TL;DR We discuss adding (uint conditionType, bytes condition) to executable signed messages, and employing these fields to enable meta txes conditioned on EVM events.

Note: Conditional execution is costlier in terms of gas, but this shouldn't add much overhead to non-conditional txes.

Modifications to executable signed messages

As there are multiple ways to make transactions conditional, including by time, by checking state or by occurence of events, in addition to the data necessary for specifying the condition, we could add a condition type, which specifies how to parse the condition data.

Condition type

ConditionType Purpose
0x0 Not conditional (default)
0x1 Time-based condition
0x2 EventLog occurence

Condition data

For EventLogs, the condition could be the RLP-encoded concatenation of (address emitter, bytes32 eventTopic).

Relayer

Relayers would store conditional meta txes, and when the event specified by one of the meta txes is emitted, they compute a proof for the receipt that contains the event log, and send it along with the block header and index of log in receipt to the smart contract.

On-chain verification

For an incoming meta transaction which has a conditionType == 0x2:

  • Block header sent by relayer is parsed to get block number and receiptHash.
  • Hash of block header should be equal to blockhash(blockNumber).
  • Proof sent by relayer for receipt should be verified against receiptHash.
  • Log is extracted from receipt (according to logIndex).
  • emitter and eventTopic should match those of extracted log.
  • Smart contract executes meta transactions.
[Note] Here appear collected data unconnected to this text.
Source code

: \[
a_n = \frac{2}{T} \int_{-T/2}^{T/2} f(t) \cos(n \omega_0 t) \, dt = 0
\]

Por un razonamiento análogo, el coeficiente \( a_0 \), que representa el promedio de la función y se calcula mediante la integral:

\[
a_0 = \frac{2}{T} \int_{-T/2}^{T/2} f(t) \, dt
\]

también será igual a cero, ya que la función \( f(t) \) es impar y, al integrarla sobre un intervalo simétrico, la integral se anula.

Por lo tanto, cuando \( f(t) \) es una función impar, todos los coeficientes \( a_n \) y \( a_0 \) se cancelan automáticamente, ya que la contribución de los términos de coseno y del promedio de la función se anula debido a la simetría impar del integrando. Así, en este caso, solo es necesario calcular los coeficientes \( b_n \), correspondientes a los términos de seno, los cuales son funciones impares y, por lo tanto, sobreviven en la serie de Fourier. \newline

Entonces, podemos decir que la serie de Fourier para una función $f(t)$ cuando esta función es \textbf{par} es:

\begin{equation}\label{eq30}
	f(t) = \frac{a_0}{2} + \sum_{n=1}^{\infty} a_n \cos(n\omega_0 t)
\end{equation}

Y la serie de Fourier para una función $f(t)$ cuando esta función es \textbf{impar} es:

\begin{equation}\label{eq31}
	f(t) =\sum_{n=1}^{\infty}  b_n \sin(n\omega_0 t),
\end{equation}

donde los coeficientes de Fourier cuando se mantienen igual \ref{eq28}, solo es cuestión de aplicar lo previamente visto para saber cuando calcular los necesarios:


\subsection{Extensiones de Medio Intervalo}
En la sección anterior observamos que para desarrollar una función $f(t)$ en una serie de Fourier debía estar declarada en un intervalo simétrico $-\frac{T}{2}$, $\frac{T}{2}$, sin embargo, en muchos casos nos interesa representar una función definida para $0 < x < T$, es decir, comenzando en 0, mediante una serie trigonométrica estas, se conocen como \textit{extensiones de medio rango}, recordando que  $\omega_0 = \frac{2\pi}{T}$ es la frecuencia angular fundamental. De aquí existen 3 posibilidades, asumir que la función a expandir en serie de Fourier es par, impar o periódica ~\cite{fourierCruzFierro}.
Example for verifying proof.

Challenges

Meta transactions pre-specify the data field, which determines which function should be called, and what parameters should be used. This means, the arguments of the event can't be used for the transaction as they will be determined in future, and user can't sign it. This severely limits the flexibility of event conditions.

Ideally, users (or dapps) should be able to specify conditions on the event values, and use them in the transaction. E.g. whenever a Transfer(address from, address to, uint256 amount) was emitted, if from == SOME_ADDR compensate them with the same amount.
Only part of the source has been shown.